# Ice/water underlayment



## MJW (Feb 7, 2006)

In MN the inspectors want it on everything, even if it's a shed. I'm pretty sure it is code. Whether it is heated or not, it can still have ice on the eaves.


----------



## twaters12 (Jan 30, 2006)

Thanks! I'm in upstate NY. Our local codes says one thing and the State code says another. We do get some ice here.


----------



## AaronB (Jan 29, 2005)

You will still get some ice with snow melt from daytime sun and nighttime freeze, but not like youll get from indoor heat escaping to the attic and enhancing the thaw and re-freeze overthe eave, even during the day on the really cold days. I have no heat ion my garage, and do not get ice dams, even with the biggtest snowfalls.


----------



## jmorgan (Feb 10, 2005)

I think it is a good idea, due to the sunmelt ice dams mentioned. I believe code requirements are 24" inside the warm wall, which implys heated space only. In my area, ice dam protection is not required for unheated areas.
Jim


----------



## twaters12 (Jan 30, 2006)

Thank you all for your help. It is appreciated.


----------



## 747 (Feb 11, 2005)

AaronB said:


> You will still get some ice with snow melt from daytime sun and nighttime freeze, but not like youll get from indoor heat escaping to the attic and enhancing the thaw and re-freeze overthe eave, even during the day on the really cold days. I have no heat ion my garage, and do not get ice dams, even with the biggtest snowfalls.

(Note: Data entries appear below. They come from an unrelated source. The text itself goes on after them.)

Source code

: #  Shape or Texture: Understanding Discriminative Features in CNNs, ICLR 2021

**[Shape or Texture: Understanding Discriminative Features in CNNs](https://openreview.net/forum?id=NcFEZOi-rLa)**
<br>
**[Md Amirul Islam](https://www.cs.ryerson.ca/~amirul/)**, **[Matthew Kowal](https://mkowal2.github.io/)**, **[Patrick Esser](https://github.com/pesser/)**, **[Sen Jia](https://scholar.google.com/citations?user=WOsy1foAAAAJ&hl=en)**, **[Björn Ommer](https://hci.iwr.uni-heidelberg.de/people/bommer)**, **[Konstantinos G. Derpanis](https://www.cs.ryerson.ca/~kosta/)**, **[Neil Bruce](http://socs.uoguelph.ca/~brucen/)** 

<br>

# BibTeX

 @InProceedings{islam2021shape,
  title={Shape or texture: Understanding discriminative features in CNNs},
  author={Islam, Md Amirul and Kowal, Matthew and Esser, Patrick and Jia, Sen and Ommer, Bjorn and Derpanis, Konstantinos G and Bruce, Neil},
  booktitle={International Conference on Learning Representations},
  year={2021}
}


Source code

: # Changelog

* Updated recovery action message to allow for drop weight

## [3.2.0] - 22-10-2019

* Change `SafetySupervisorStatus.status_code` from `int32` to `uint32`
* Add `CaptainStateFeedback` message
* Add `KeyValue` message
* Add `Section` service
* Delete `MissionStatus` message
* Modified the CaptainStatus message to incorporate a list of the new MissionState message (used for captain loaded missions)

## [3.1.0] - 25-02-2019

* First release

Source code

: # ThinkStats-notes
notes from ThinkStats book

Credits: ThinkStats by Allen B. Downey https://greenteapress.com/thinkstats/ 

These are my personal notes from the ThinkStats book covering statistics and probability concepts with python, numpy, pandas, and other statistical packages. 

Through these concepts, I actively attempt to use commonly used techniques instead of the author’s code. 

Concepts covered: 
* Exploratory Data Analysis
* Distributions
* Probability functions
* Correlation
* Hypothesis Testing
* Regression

I don't either and i have a two car detached garage not heated and not insulated.

Ps. Ice and water shield isn't a code requirement where i live. Because when my house was re roofed last summer i said i wanted it and the carpenter said i really didn't need it but he could put it under the starter singles above gutters.


----------



## jmorgan (Feb 10, 2005)

747,
I'm not sure where kankakee county is, but the greater Chicago Area requires ice dam protection as per code. 24" inside the warm wall. Grumpy is from IL., maybe he will see this and respond. Or try posting to www.rooferscentral.com, he will see it there for sure.
Jim


----------



## AaronB (Jan 29, 2005)

Im in Illinois also, and Chicago doesnt even require a permit for roofing. No Inspectiona are ever doen, no code is ever enforced regarding roofing.

Some municipailties require it for heated space, some do not.


----------



## 747 (Feb 11, 2005)

Aaron did you have to get one for your sisters house. If so what was city hall in momence like to deal with for a permit? Just curious.


----------



## AaronB (Jan 29, 2005)

My sister got the permit, so I really dont know exactly how they are, but she said Mommence was really willing to work with them to make sure everything was up to code. They did come and inspect the framing and structure.


----------



## THEMAN (Mar 9, 2005)

*Ice / water Shield*



twaters12 said:


> Is it necessary to install ice/water underlayment on the eaves of an un-heated garage that is attached to the house?



Twaters12

N.Y.S. Residential Code requires ice and water shield 24" from outside wall--but it"s a good idea to do your garage, some time you might want to insulate the garage.
al


----------